**Requirement:**
Repeat the entire listing below exactly.

**Entries provided:**
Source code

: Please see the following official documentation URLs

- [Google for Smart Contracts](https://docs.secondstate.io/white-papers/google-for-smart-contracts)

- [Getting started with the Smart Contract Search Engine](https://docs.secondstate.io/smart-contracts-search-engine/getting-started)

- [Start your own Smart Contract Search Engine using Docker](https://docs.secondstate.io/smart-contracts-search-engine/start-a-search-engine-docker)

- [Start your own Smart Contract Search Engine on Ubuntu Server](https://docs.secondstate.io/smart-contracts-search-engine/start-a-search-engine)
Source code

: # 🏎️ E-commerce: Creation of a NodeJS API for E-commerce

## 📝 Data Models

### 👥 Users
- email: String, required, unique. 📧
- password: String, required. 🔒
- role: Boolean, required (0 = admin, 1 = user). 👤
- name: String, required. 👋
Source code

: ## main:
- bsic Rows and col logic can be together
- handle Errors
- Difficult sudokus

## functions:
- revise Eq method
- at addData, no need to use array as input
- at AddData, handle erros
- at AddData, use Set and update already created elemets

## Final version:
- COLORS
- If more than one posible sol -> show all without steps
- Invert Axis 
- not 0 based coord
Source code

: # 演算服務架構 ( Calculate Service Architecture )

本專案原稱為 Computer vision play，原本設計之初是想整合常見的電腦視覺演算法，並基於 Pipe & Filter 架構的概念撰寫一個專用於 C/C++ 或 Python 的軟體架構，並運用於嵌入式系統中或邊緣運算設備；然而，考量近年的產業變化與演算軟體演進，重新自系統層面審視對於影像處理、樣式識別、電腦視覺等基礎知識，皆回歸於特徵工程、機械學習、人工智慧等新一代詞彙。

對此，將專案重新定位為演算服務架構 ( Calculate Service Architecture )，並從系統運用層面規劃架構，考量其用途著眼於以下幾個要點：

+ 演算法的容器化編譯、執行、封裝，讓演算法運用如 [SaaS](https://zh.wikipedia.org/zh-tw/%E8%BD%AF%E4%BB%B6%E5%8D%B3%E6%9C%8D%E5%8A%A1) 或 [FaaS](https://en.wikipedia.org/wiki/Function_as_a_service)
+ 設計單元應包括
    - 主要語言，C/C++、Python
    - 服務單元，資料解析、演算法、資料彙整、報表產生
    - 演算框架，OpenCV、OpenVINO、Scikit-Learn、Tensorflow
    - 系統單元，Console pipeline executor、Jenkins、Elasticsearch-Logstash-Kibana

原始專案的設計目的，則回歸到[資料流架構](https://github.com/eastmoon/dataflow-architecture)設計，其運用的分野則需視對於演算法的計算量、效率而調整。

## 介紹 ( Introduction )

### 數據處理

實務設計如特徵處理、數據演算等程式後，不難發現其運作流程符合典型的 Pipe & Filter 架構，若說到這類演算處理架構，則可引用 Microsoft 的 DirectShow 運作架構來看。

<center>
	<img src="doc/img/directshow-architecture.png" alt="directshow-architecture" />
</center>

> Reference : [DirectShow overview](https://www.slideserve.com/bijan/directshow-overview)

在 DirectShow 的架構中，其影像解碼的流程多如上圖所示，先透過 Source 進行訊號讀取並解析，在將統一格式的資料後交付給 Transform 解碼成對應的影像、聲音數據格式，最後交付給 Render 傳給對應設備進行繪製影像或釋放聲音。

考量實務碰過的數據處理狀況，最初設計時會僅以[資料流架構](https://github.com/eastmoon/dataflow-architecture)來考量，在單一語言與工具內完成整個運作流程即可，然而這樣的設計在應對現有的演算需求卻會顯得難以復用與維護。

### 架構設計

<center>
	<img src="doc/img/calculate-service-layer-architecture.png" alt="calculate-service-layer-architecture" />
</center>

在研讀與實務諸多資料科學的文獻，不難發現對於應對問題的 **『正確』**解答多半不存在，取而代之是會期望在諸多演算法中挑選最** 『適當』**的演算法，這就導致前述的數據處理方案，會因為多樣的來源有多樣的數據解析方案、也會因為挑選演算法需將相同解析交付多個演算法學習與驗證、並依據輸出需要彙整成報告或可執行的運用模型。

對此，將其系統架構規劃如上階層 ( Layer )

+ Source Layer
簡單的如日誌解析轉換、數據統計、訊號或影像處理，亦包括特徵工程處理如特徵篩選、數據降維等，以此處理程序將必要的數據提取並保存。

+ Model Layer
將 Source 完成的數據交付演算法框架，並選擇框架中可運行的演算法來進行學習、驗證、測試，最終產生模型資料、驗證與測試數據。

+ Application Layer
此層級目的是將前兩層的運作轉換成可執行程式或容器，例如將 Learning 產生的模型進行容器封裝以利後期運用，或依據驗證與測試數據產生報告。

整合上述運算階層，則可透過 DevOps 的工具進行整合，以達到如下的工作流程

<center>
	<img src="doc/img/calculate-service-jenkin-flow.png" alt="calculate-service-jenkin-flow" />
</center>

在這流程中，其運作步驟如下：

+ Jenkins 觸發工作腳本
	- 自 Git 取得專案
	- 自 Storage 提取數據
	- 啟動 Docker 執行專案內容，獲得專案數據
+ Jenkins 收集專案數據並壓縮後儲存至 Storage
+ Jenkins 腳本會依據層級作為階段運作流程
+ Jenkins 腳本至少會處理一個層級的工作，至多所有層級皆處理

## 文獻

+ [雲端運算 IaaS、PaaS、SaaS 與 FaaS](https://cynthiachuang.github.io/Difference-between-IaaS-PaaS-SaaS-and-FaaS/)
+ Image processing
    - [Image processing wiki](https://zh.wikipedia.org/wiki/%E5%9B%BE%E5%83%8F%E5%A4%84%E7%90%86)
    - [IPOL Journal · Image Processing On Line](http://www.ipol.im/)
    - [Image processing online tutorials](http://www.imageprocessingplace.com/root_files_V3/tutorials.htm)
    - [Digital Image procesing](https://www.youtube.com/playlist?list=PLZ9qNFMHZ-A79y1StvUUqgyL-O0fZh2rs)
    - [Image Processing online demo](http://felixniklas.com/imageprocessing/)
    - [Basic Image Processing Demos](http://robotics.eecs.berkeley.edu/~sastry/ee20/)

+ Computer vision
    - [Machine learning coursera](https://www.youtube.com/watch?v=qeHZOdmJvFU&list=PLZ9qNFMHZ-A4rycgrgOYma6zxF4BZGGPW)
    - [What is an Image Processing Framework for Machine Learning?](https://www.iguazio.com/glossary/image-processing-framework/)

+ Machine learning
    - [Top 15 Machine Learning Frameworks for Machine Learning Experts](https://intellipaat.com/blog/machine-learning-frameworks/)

**Reply to the exercise:**
Source code

: Please see the following official documentation URLs

- [Google for Smart Contracts](https://docs.secondstate.io/white-papers/google-for-smart-contracts)

- [Getting started with the Smart Contract Search Engine](https://docs.secondstate.io/smart-contracts-search-engine/getting-started)

- [Start your own Smart Contract Search Engine using Docker](https://docs.secondstate.io/smart-contracts-search-engine/start-a-search-engine-docker)

- [Start your own Smart Contract Search Engine on Ubuntu Server](https://docs.secondstate.io/smart-contracts-search-engine/start-a-search-engine)
Source code

: # 🏎️ E-commerce: Creation of a NodeJS API for E-commerce

## 📝 Data Models

### 👥 Users
- email: String, required, unique. 📧
- password: String, required. 🔒
- role: Boolean, required (0 = admin, 1 = user). 👤
- name: String, required. 👋
Source code

: ## main:
- bsic Rows and col logic can be together
- handle Errors
- Difficult sudokus

## functions:
- revise Eq method
- at addData, no need to use array as input
- at AddData, handle erros
- at AddData, use Set and update already created elemets

## Final version:
- COLORS
- If more than one posible sol -> show all without steps
- Invert Axis 
- not 0 based coord
Source code

: # 演算服務架構 ( Calculate Service Architecture )

本專案原稱為 Computer vision play，原本設計之初是想整合常見的電腦視覺演算法，並基於 Pipe & Filter 架構的概念撰寫一個專用於 C/C++ 或 Python 的軟體架構，並運用於嵌入式系統中或邊緣運算設備；然而，考量近年的產業變化與演算軟體演進，重新自系統層面審視對於影像處理、樣式識別、電腦視覺等基礎知識，皆回歸於特徵工程、機械學習、人工智慧等新一代詞彙。

對此，將專案重新定位為演算服務架構 ( Calculate Service Architecture )，並從系統運用層面規劃架構，考量其用途著眼於以下幾個要點：

+ 演算法的容器化編譯、執行、封裝，讓演算法運用如 [SaaS](https://zh.wikipedia.org/zh-tw/%E8%BD%AF%E4%BB%B6%E5%8D%B3%E6%9C%8D%E5%8A%A1) 或 [FaaS](https://en.wikipedia.org/wiki/Function_as_a_service)
+ 設計單元應包括
    - 主要語言，C/C++、Python
    - 服務單元，資料解析、演算法、資料彙整、報表產生
    - 演算框架，OpenCV、OpenVINO、Scikit-Learn、Tensorflow
    - 系統單元，Console pipeline executor、Jenkins、Elasticsearch-Logstash-Kibana

原始專案的設計目的，則回歸到[資料流架構](https://github.com/eastmoon/dataflow-architecture)設計，其運用的分野則需視對於演算法的計算量、效率而調整。

## 介紹 ( Introduction )

### 數據處理

實務設計如特徵處理、數據演算等程式後，不難發現其運作流程符合典型的 Pipe & Filter 架構，若說到這類演算處理架構，則可引用 Microsoft 的 DirectShow 運作架構來看。

<center>
	<img src="doc/img/directshow-architecture.png" alt="directshow-architecture" />
</center>

> Reference : [DirectShow overview](https://www.slideserve.com/bijan/directshow-overview)

在 DirectShow 的架構中，其影像解碼的流程多如上圖所示，先透過 Source 進行訊號讀取並解析，在將統一格式的資料後交付給 Transform 解碼成對應的影像、聲音數據格式，最後交付給 Render 傳給對應設備進行繪製影像或釋放聲音。

考量實務碰過的數據處理狀況，最初設計時會僅以[資料流架構](https://github.com/eastmoon/dataflow-architecture)來考量，在單一語言與工具內完成整個運作流程即可，然而這樣的設計在應對現有的演算需求卻會顯得難以復用與維護。

### 架構設計

<center>
	<img src="doc/img/calculate-service-layer-architecture.png" alt="calculate-service-layer-architecture" />
</center>

在研讀與實務諸多資料科學的文獻，不難發現對於應對問題的 **『正確』**解答多半不存在，取而代之是會期望在諸多演算法中挑選最** 『適當』**的演算法，這就導致前述的數據處理方案，會因為多樣的來源有多樣的數據解析方案、也會因為挑選演算法需將相同解析交付多個演算法學習與驗證、並依據輸出需要彙整成報告或可執行的運用模型。

對此，將其系統架構規劃如上階層 ( Layer )

+ Source Layer
簡單的如日誌解析轉換、數據統計、訊號或影像處理，亦包括特徵工程處理如特徵篩選、數據降維等，以此處理程序將必要的數據提取並保存。

+ Model Layer
將 Source 完成的數據交付演算法框架，並選擇框架中可運行的演算法來進行學習、驗證、測試，最終產生模型資料、驗證與測試數據。

+ Application Layer
此層級目的是將前兩層的運作轉換成可執行程式或容器，例如將 Learning 產生的模型進行容器封裝以利後期運用，或依據驗證與測試數據產生報告。

整合上述運算階層，則可透過 DevOps 的工具進行整合，以達到如下的工作流程

<center>
	<img src="doc/img/calculate-service-jenkin-flow.png" alt="calculate-service-jenkin-flow" />
</center>

在這流程中，其運作步驟如下：

+ Jenkins 觸發工作腳本
	- 自 Git 取得專案
	- 自 Storage 提取數據
	- 啟動 Docker 執行專案內容，獲得專案數據
+ Jenkins 收集專案數據並壓縮後儲存至 Storage
+ Jenkins 腳本會依據層級作為階段運作流程
+ Jenkins 腳本至少會處理一個層級的工作，至多所有層級皆處理

## 文獻

+ [雲端運算 IaaS、PaaS、SaaS 與 FaaS](https://cynthiachuang.github.io/Difference-between-IaaS-PaaS-SaaS-and-FaaS/)
+ Image processing
    - [Image processing wiki](https://zh.wikipedia.org/wiki/%E5%9B%BE%E5%83%8F%E5%A4%84%E7%90%86)
    - [IPOL Journal · Image Processing On Line](http://www.ipol.im/)
    - [Image processing online tutorials](http://www.imageprocessingplace.com/root_files_V3/tutorials.htm)
    - [Digital Image procesing](https://www.youtube.com/playlist?list=PLZ9qNFMHZ-A79y1StvUUqgyL-O0fZh2rs)
    - [Image Processing online demo](http://felixniklas.com/imageprocessing/)
    - [Basic Image Processing Demos](http://robotics.eecs.berkeley.edu/~sastry/ee20/)

+ Computer vision
    - [Machine learning coursera](https://www.youtube.com/watch?v=qeHZOdmJvFU&list=PLZ9qNFMHZ-A4rycgrgOYma6zxF4BZGGPW)
    - [What is an Image Processing Framework for Machine Learning?](https://www.iguazio.com/glossary/image-processing-framework/)

+ Machine learning
    - [Top 15 Machine Learning Frameworks for Machine Learning Experts](https://intellipaat.com/blog/machine-learning-frameworks/)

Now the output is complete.